Maintenant” was published by SLAM Productions last September and the experience with George Haslam, musician and founder of the label in 1989, was undoubtedly very positive. The SLAM catalog boasts artists such as Max Roach, Mal Waldron, Steve Lacy, Jaki Byard, Roswell Rudd and his catalog in the 90s aimed at the scene of free jazz in UK highlighting lesser-known musicians from various parts of the country and opening up to women artists. The interest was mutual and it’s all happened very quickly, with the utmost professionalism and we can say with a “feeling” that just another musician can show in these circumstances.

Why did you chose this French word Maintenant (Now) as title for your album?
This is the first track, lasting 11 minutes. ”Maintenant” is a composition written several years ago, in a late summer day, when I had the inner certainty that it was the right time for important achievements.  I have arranged this song also for the ‘Orchestra del 41esimo parallelo’,  an all-women band lead by Rita Marcotulli as a guest at the piano, for a special concert at the Auditorium Parco della Musica in Rome.  The same summer I proposed to my splendid musicians with whom I collaborated in a quartet, Diana Torti, Paolo Tombolesi and Giuseppe La Spina, to record it and we ended up with the full album.
The album includes also an original song ‘Sicily’,  written by Giuseppe and recorded in his memory. Three tracks are instead a personal tribute to Horace Tapscott  and to the Pan Afrikan Peoples Orkestra.

What is music for you?
It’s a hard question. Well, I think that for me music is not only aesthetic but also ethics. From an aesthetic point of view, at the moment I am working as a painter, creating particular soundscapes, using a melodic simplicity and the contrasts of timbres.
From an ethical point of view, instead, I like to present my song ‘Other’ as a different way of living the music. Then I quote El System of Antonio Abreu in Venezuela, the thought and work of Claudio Abbado and the life and work of Horace Tapscott in the African-American ghetto of Los Angeles. Music is a kind of antidote to live more consciously and contribute to the improvement of society.

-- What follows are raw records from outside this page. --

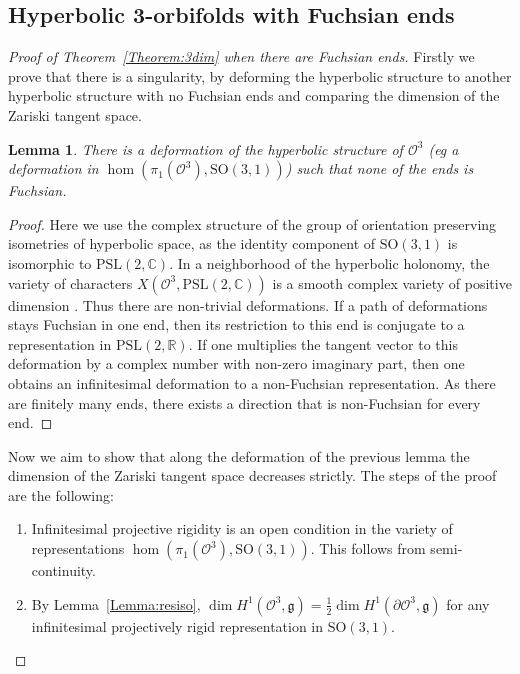 \documentclass[a4paper,11pt]{article}
\newtheorem{Lemma}[Theorem]{Lemma}
\begin{document}
\subsection{Hyperbolic 3-orbifolds with Fuchsian ends}




\begin{proof}[Proof of Theorem~\ref{Theorem:3dim}
 when there are Fuchsian ends]

Firstly  we prove that there is a singularity, by deforming the hyperbolic structure to another hyperbolic structure with
no Fuchsian ends and comparing the dimension of the Zariski tangent space.


\begin{Lemma}
\label{Lemma:NFD}
There is a deformation of the hyperbolic structure of $\mathcal O^3$ (eg a deformation in $\hom(\pi_1(\mathcal O^3),\mathrm{SO}(3,1))$)
 such that none of the ends is Fuchsian.
 \end{Lemma}

\begin{proof}
Here we use 
the complex structure of the group of orientation preserving
isometries of hyperbolic space, as the identity component of $\mathrm{SO}(3,1)$ is isomorphic to $\mathrm{PSL}(2,\mathbb C)$.
In a neighborhood of the hyperbolic holonomy,
the variety of characters
$X(\mathcal O^3,\mathrm{PSL}(2,\mathbb C))$
is a smooth complex variety of positive dimension
\cite[Section~8.8]{KapovichBook}. Thus there are non-trivial deformations.
If a path of deformations stays Fuchsian in one end,
then its restriction to this end is conjugate to a
representation in  $\mathrm{PSL}(2,\mathbb R)$.
If one multiplies the tangent vector to this deformation 
by a complex number with non-zero imaginary part, then one obtains an infinitesimal deformation to a non-Fuchsian representation. 
As there are finitely many ends, there exists a direction
that is non-Fuchsian for every end.
\end{proof}



Now we aim to show that along the deformation of the previous lemma the dimension of the Zariski tangent space decreases strictly. The steps of the proof are the following:
\begin{enumerate}[(1)]
 \item Infinitesimal projective rigidity is an open condition
 in the variety of representations $\hom(\pi_1(\mathcal O^3),\mathrm{SO}(3,1))$. This follows from semi-continuity. 
 \item  By Lemma~\ref{Lemma:resiso}, $\dim H^1(\mathcal O^3,\mathfrak g)=\frac12 \dim H^1(\partial\mathcal O^3,\mathfrak g)$
 for any infinitesimal projectively rigid representation in 
 $\mathrm{SO}(3,1)$.
 

\end{enumerate}
\end{proof}
\end{document}
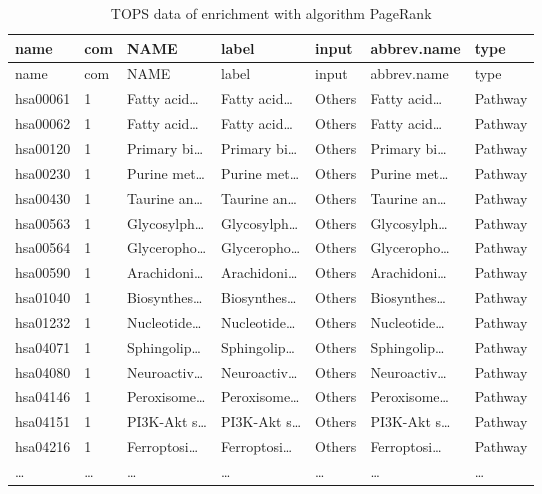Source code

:\documentclass[
]{article}
\begin{document}
\begin{longtable}[]{@{}lllllll@{}}
\caption{\label{tab:TOPS-data-of-enrichment-with-algorithm-PageRank}TOPS data of enrichment with algorithm PageRank}\tabularnewline
\toprule
name & com & NAME & label & input & abbrev.name & type\tabularnewline
\midrule
\endfirsthead
\toprule
name & com & NAME & label & input & abbrev.name & type\tabularnewline
\midrule
\endhead
hsa00061 & 1 & Fatty acid\ldots{} & Fatty acid\ldots{} & Others & Fatty acid\ldots{} & Pathway\tabularnewline
hsa00062 & 1 & Fatty acid\ldots{} & Fatty acid\ldots{} & Others & Fatty acid\ldots{} & Pathway\tabularnewline
hsa00120 & 1 & Primary bi\ldots{} & Primary bi\ldots{} & Others & Primary bi\ldots{} & Pathway\tabularnewline
hsa00230 & 1 & Purine met\ldots{} & Purine met\ldots{} & Others & Purine met\ldots{} & Pathway\tabularnewline
hsa00430 & 1 & Taurine an\ldots{} & Taurine an\ldots{} & Others & Taurine an\ldots{} & Pathway\tabularnewline
hsa00563 & 1 & Glycosylph\ldots{} & Glycosylph\ldots{} & Others & Glycosylph\ldots{} & Pathway\tabularnewline
hsa00564 & 1 & Glyceropho\ldots{} & Glyceropho\ldots{} & Others & Glyceropho\ldots{} & Pathway\tabularnewline
hsa00590 & 1 & Arachidoni\ldots{} & Arachidoni\ldots{} & Others & Arachidoni\ldots{} & Pathway\tabularnewline
hsa01040 & 1 & Biosynthes\ldots{} & Biosynthes\ldots{} & Others & Biosynthes\ldots{} & Pathway\tabularnewline
hsa01232 & 1 & Nucleotide\ldots{} & Nucleotide\ldots{} & Others & Nucleotide\ldots{} & Pathway\tabularnewline
hsa04071 & 1 & Sphingolip\ldots{} & Sphingolip\ldots{} & Others & Sphingolip\ldots{} & Pathway\tabularnewline
hsa04080 & 1 & Neuroactiv\ldots{} & Neuroactiv\ldots{} & Others & Neuroactiv\ldots{} & Pathway\tabularnewline
hsa04146 & 1 & Peroxisome\ldots{} & Peroxisome\ldots{} & Others & Peroxisome\ldots{} & Pathway\tabularnewline
hsa04151 & 1 & PI3K-Akt s\ldots{} & PI3K-Akt s\ldots{} & Others & PI3K-Akt s\ldots{} & Pathway\tabularnewline
hsa04216 & 1 & Ferroptosi\ldots{} & Ferroptosi\ldots{} & Others & Ferroptosi\ldots{} & Pathway\tabularnewline
\ldots{} & \ldots{} & \ldots{} & \ldots{} & \ldots{} & \ldots{} & \ldots{}\tabularnewline
\bottomrule
\end{longtable}

\begin{center}\vspace{1.5cm}\end{center}

\begin{center}\vspace{1.5cm}\end{center}
\end{document}
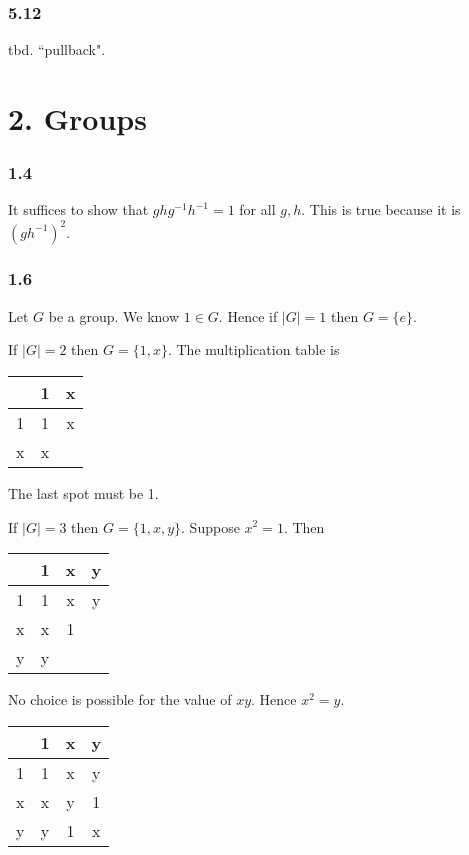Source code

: \documentclass{article}
\begin{document}
\subsubsection*{5.12}

tbd. ``pullback".

\section*{2. Groups}

\subsubsection*{1.4}

It suffices to show that $ghg^{-1}h^{-1} = 1$ for all $g, h$. This is true because it is $(gh^{-1})^2$.

\subsubsection*{1.6}

Let $G$ be a group. We know $1 \in G$. Hence if $|G| = 1$ then $G = \{e\}$.

If $|G| = 2$ then $G = \{1, x\}$. The multiplication table is

\begin{tabular}{ c | c | c }
    & 1 & x \\ \hline
  1 & 1 & x \\ \hline
  x & x &   \\
\end{tabular}

The last spot must be 1.

If $|G| = 3$ then $G = \{1, x, y\}$. Suppose $x^2 = 1$. Then

\begin{tabular}{ c | c | c | c }
    & 1 & x & y \\ \hline
  1 & 1 & x & y \\ \hline
  x & x & 1 &   \\ \hline
  y & y &   &   \\
\end{tabular}

No choice is possible for the value of $xy$. Hence $x^2 = y$.

\begin{tabular}{ c | c | c | c }
    & 1 & x & y \\ \hline
  1 & 1 & x & y \\ \hline
  x & x & y & 1 \\ \hline
  y & y & 1 & x \\
\end{tabular}
\end{document}

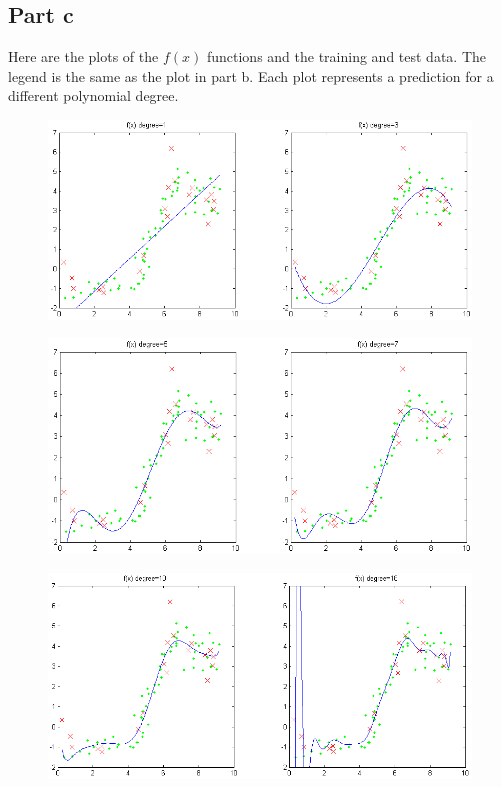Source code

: \documentclass[twoside,11pt]{article}
\theoremstyle{definition}
\begin{document}
\newpage

\subsection*{Part c}


Here are the plots of the $f(x)$ functions and the training and test data. The legend is the same as the plot in part b. Each plot represents a prediction for a different polynomial degree.\\
\begin{figure}[h]
\centering
\includegraphics[width=\columnwidth]{prob1cPlotA1.png}
\end{figure}
\begin{figure}[h]
\centering
\includegraphics[width=\columnwidth]{prob1cPlotA2.png}
\end{figure}

\newpage

\begin{figure}[h]
\centering
\includegraphics[width=\columnwidth]{prob1cPlotA3.png}
\end{figure}
\end{document}
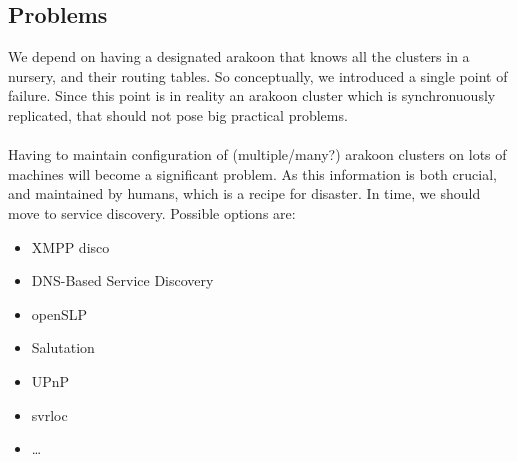 \subsection{Problems}
We depend on having a designated arakoon that knows all the clusters in a nursery, and their routing tables. 
So conceptually, we introduced a single point of failure. 
Since this point is in reality an arakoon cluster which is synchronuously replicated, that should not pose big practical problems.
\paragraph{}
Having to maintain configuration of (multiple/many?) arakoon clusters on lots of machines will become a significant problem. 
As this information is both crucial, and maintained by humans, which is a recipe for disaster. In time, we should move to service discovery. 
Possible options are:
\begin{itemize}
  \item{XMPP disco}
  \item{DNS-Based Service Discovery}
  \item{openSLP}
  \item{Salutation}
  \item{UPnP}
  \item{svrloc}
  \item{\ldots}
\end{itemize}


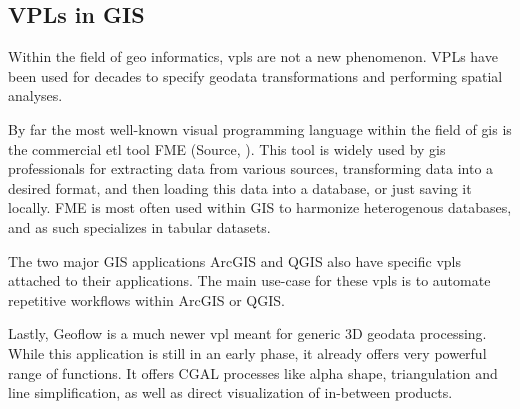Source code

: \subsection*{ VPLs in GIS }

Within the field of geo informatics, \ac{vpl}s are not a new phenomenon. VPLs have been used for decades to specify geodata transformations and performing spatial analyses.  

By far the most well-known visual programming language within the field of \ac{gis} is the commercial \ac{etl} tool FME (Source, ). 
This tool is widely used by \ac{gis} professionals for extracting data from various sources, transforming data into a desired format, and then loading this data into a database, or just saving it locally.  
FME is most often used within GIS to harmonize heterogenous databases, and as such specializes in tabular datasets. 

The two major GIS applications ArcGIS and QGIS also have specific \ac{vpl}s attached to their applications. 
The main use-case for these \ac{vpl}s is to automate repetitive workflows within ArcGIS or QGIS. 

Lastly, Geoflow is a much newer \ac{vpl} meant for generic 3D geodata processing.
While this application is still in an early phase,  it already offers very powerful 
range of functions.
It offers CGAL processes like alpha shape, triangulation and line simplification, as well as direct visualization of in-between products.


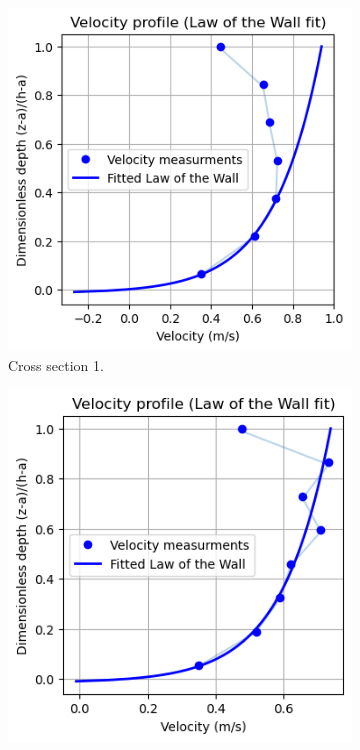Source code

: \begin{figure}[H]
    \centering
    \begin{subfigure}[b]{0.31\linewidth}
        \includegraphics[width=\linewidth]{figures/ch6/cs1_vel_profile.png}
        \caption{Cross section 1.}
    \end{subfigure}
    \hfill
    \begin{subfigure}[b]{0.31\linewidth}
        \includegraphics[width=\linewidth]{figures/ch6/cs2_vel_profile.png}

\end{subfigure}
\end{figure}
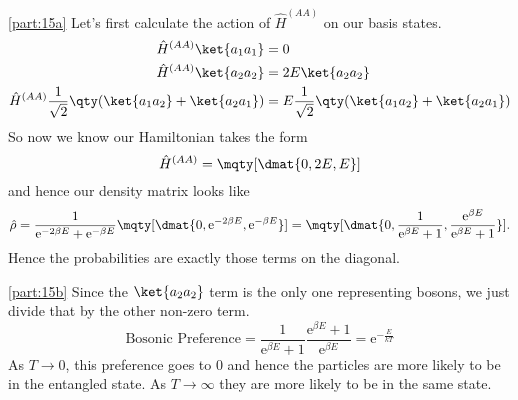 \documentclass[boxes,pages]{homework}
\makeatletter
\newcommand{\e}{\mathrm{e}}
\numberwithin{@problem}{section}
\makeatother
\begin{document}
\begin{solution}
	\ref{part:15a}
	Let's first calculate the action of $\hat{H}^{(AA)}$ on our basis states.
	\begin{align*}
		\hat{H}^{(AA)}\ket{a_1a_1}                                        & = 0                                                    \\
		\hat{H}^{(AA)}\ket{a_2a_2}                                        & = 2E\ket{a_2a_2}                                       \\
		\hat{H}^{(AA)}\frac{1}{\sqrt{2}}\qty(\ket{a_1a_2} + \ket{a_2a_1}) & = E\frac{1}{\sqrt{2}}\qty(\ket{a_1a_2} + \ket{a_2a_1}) \\
	\end{align*}
	So now we know our Hamiltonian takes the form
	\begin{equation*}
		\hat{H}^{(AA)} = \mqty[\dmat{0, 2E, E}]
	\end{equation*}
	and hence our density matrix looks like
	\begin{equation*}
		\hat{\rho} = \frac{1}{\e^{-2\beta E} + \e^{-\beta E}}\mqty[\dmat{0, \e^{-2\beta E}, \e^{-\beta E}}] = \mqty[\dmat{0, \frac{1}{\e^{\beta E} + 1}, \frac{\e^{\beta E}}{\e^{\beta E} + 1}}].
	\end{equation*}
	Hence the probabilities are exactly those terms on the diagonal.

	\ref{part:15b}
	Since the $\ket{a_2a_2}$ term is the only one representing bosons, we just divide that by the other non-zero term.
	\begin{equation*}
		\text{Bosonic Preference} = \frac{1}{\e^{\beta E} + 1}\frac{\e^{\beta E} + 1}{\e^{\beta E}} = \e^{-\frac{E}{kT}}
	\end{equation*}
	As $T\to 0$, this preference goes to 0 and hence the particles are more likely to be in the entangled state. As $T\to\infty$ they are more likely to be in the same state.
\end{solution}
\end{document}
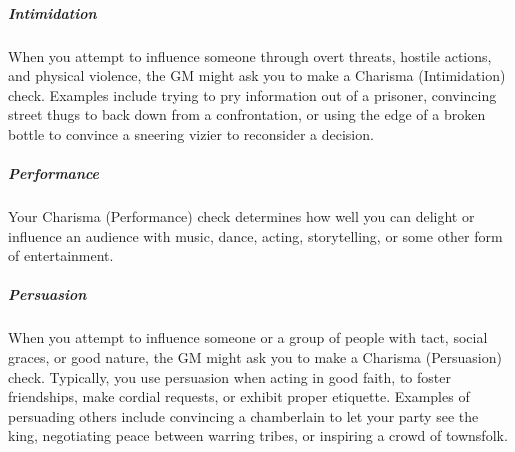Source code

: \subparagraph*{Intimidation} When you attempt to influence someone through overt threats, hostile actions, and physical violence, the GM might ask you to make a Charisma (Intimidation) check. Examples include trying to pry information out of a prisoner, convincing street thugs to back down from a confrontation, or using the edge of a broken bottle to convince a sneering vizier to reconsider a decision.

\subparagraph*{Performance} Your Charisma (Performance) check determines how well you can delight or influence an audience with music, dance, acting, storytelling, or some other form of entertainment.

\subparagraph*{Persuasion} When you attempt to influence someone or a group of people with tact, social graces, or good nature, the GM might ask you to make a Charisma (Persuasion) check. Typically, you use persuasion when acting in good faith, to foster friendships, make cordial requests, or exhibit proper etiquette. Examples of persuading others include convincing a chamberlain to let your party see the king, negotiating peace between warring tribes, or inspiring a crowd of townsfolk.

As an Italian woman musician what is Italy for you? How would you describe your country to someone who is not Italian?
Italy is a beautiful country made of contradictions. Full of scenic wonders and historical and archaeological sites, it is the home of vibrant local cultures and culinary variety, but she is apparently stuck in an economical crisis, crushed by corruption and the inefficiency of public administration.
I have recently been in UK and I noticed how much our country is loosing the creativity and the sense of hope in the future. I guess that is the reason why many of our young professionals are leaving to find their own path abroad.